The trip took most of the day. By the time I finally arrived at my hotel in early evening, I was tired, hungry, and feeling kind of anxious about all the greenhouse gas emissions produced during each leg of my trip.

I’ve been avoiding journeys like this because — like a lot of my friends and colleagues — I worry about their impact. Planes generate at least 2.5 percent of global emissions, according to Project Drawdown, and while there are much bigger contributors to climate change, air travel still represents a significant amount of risk to the planet, one that grows every year as the number of people flying increases.

I take that seriously. As an environmental journalist who writes about these issues all the time, I try to lead as low-impact a lifestyle as possible. I don’t commute, we rarely eat out, we don’t have kids, and we live fairly minimally. I even made the tough decision earlier this year to skip a vacation to see mountain gorillas in Africa because I couldn’t justify the carbon emissions.

So given those concerns, why was I in Fort Collins?

The mountain gorilla vacation would have been an indulgence, something to do mostly because I could and not because I had to. The trip to Colorado, on the other hand, was work — and a chance to make a difference.

My research into flying also suggested that we probably don’t need to worry too much about the occasional trip for business or family. Yes, science continues to reveal more about the harmful environmental impacts of air travel, and in fact we now know that airline emissions are worse than we realized, but the bulk of airline carbon emissions come from frequent fliers — about 12 percent of American airline passengers. Like the other 88 percent of us, I’ve never counted myself among that crowd. Travel to one conference isn’t going to break my climate bank.

More broadly, I always try to keep in mind that that the vast majority of emissions come from just a handful of corporations, not individual people. Recent research estimates that 20 fossil fuel companies are responsible for one-third of all modern greenhouse gas emissions, and many of them — such as the currently on trial Exxon Mobil — have spent decades obfuscating their role in climate change and the danger it poses to the planet. I still take a great deal of personal responsibility for my actions and choices, but I also know who’s generating the bulk of the problem.

That doesn’t let the rest of us off the hook, but it certainly crystalizes the need to take broader societal action.

But here’s the most important reason I flew to Fort Collins: The annual SEJ conference has always provided a great opportunity for me to be a better journalist. I typically attend every other year, and when I’m there I take full advantage of the panel discussions, plenaries, tours and other events to learn the latest information about environmental threats and the nuances involved in reporting about them correctly.

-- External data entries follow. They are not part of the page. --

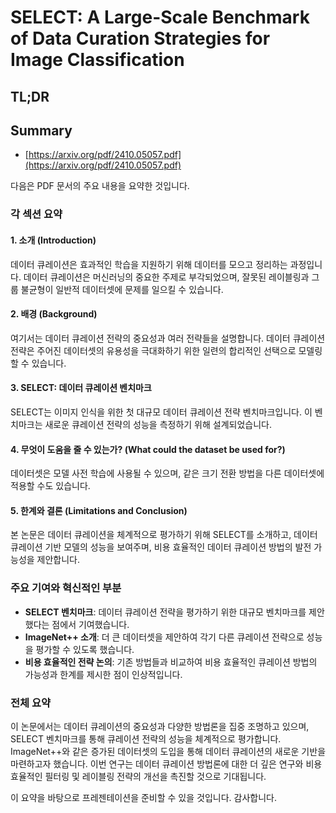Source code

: # SELECT: A Large-Scale Benchmark of Data Curation Strategies for Image Classification
## TL;DR
## Summary
- [https://arxiv.org/pdf/2410.05057.pdf](https://arxiv.org/pdf/2410.05057.pdf)

다음은 PDF 문서의 주요 내용을 요약한 것입니다.

### 각 섹션 요약

#### 1. **소개 (Introduction)**
데이터 큐레이션은 효과적인 학습을 지원하기 위해 데이터를 모으고 정리하는 과정입니다. 데이터 큐레이션은 머신러닝의 중요한 주제로 부각되었으며, 잘못된 레이블링과 그룹 불균형이 일반적 데이터셋에 문제를 일으킬 수 있습니다.

#### 2. **배경 (Background)**
여기서는 데이터 큐레이션 전략의 중요성과 여러 전략들을 설명합니다. 데이터 큐레이션 전략은 주어진 데이터셋의 유용성을 극대화하기 위한 일련의 합리적인 선택으로 모델링할 수 있습니다.

#### 3. **SELECT: 데이터 큐레이션 벤치마크**
SELECT는 이미지 인식을 위한 첫 대규모 데이터 큐레이션 전략 벤치마크입니다. 이 벤치마크는 새로운 큐레이션 전략의 성능을 측정하기 위해 설계되었습니다.

#### 4. **무엇이 도움을 줄 수 있는가? (What could the dataset be used for?)**
데이터셋은 모델 사전 학습에 사용될 수 있으며, 같은 크기 전환 방법을 다른 데이터셋에 적용할 수도 있습니다.

#### 5. **한계와 결론 (Limitations and Conclusion)**
본 논문은 데이터 큐레이션을 체계적으로 평가하기 위해 SELECT를 소개하고, 데이터 큐레이션 기반 모델의 성능을 보여주며, 비용 효율적인 데이터 큐레이션 방법의 발전 가능성을 제안합니다.

### 주요 기여와 혁신적인 부분
- **SELECT 벤치마크**: 데이터 큐레이션 전략을 평가하기 위한 대규모 벤치마크를 제안했다는 점에서 기여했습니다.
- **ImageNet++ 소개**: 더 큰 데이터셋을 제안하여 각기 다른 큐레이션 전략으로 성능을 평가할 수 있도록 했습니다.
- **비용 효율적인 전략 논의**: 기존 방법들과 비교하여 비용 효율적인 큐레이션 방법의 가능성과 한계를 제시한 점이 인상적입니다.

### 전체 요약
이 논문에서는 데이터 큐레이션의 중요성과 다양한 방법론을 집중 조명하고 있으며, SELECT 벤치마크를 통해 큐레이션 전략의 성능을 체계적으로 평가합니다. ImageNet++와 같은 증가된 데이터셋의 도입을 통해 데이터 큐레이션의 새로운 기반을 마련하고자 했습니다. 이번 연구는 데이터 큐레이션 방법론에 대한 더 깊은 연구와 비용 효율적인 필터링 및 레이블링 전략의 개선을 촉진할 것으로 기대됩니다.

이 요약을 바탕으로 프레젠테이션을 준비할 수 있을 것입니다. 감사합니다.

The conference has always led me to great stories. Those often start with the chance to see places, animals and people in person, feel the ground under my feet, hear the tone of voices and vocalizations, and observe body language. Good reporting means getting away from your desk and computer and seeing what’s happening in the rest of the world.

You can’t do any of that by email or phone.

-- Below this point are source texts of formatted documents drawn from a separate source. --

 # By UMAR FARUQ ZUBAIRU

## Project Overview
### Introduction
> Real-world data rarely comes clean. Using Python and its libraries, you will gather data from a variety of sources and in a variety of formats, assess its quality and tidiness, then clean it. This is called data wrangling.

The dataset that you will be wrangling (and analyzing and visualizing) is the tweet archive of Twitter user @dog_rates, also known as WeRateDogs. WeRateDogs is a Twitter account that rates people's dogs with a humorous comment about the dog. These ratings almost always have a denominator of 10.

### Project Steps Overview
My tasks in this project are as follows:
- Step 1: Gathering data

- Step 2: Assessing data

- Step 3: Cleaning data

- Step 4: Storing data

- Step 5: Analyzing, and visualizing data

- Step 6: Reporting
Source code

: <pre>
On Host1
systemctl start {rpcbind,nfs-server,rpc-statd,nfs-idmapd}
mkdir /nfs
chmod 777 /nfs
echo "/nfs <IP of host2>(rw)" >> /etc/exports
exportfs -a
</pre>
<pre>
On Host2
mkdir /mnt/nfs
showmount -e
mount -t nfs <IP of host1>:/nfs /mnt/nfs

(This year’s most notable story in the making: I got to see a pair of critically endangered black-footed ferrets, which are even rarer than mountain gorillas. Stay tuned for more about them.)

Attending SEJ also allows me to meet fellow editors, staff and freelance journalists, expert sources and public information officers — relationships that pay off for years down the line. I still talk with and interview people I met at my first SEJ conference a decade ago.

The conferences give me a chance to share my expertise with other journalists, especially when it comes to endangered species and extinction.

Similarly, and perhaps surprisingly, this year also gave me the opportunity to talk to several people who had nothing to do with the conference — employees at the hotel, another rideshare driver and a group of students — who had deep, existential questions about environmental issues. Those questions had, in some cases, immobilized them. We had long conversations about their fears, and I feel we all came out of those talks feeling a bit better about the future.

So was the flight worth it? I’d say yes. When it all boils down, going to the conference this year gave me better tools to write about climate change, pollution, environmental justice and wildlife, and that outweighs the costs of my travel.

Of course, my flight plight was fairly specific. Not everyone has the freedom to pick and choose when they fly, and not everyone’s job or family travels serve such a precise need or provide the same opportunities. I’m the rarity: It’s literally my job to minimize my impact most of the time, while also occasionally going outside of my comfort zone to explore these tough questions and decisions — and to communicate their results to you.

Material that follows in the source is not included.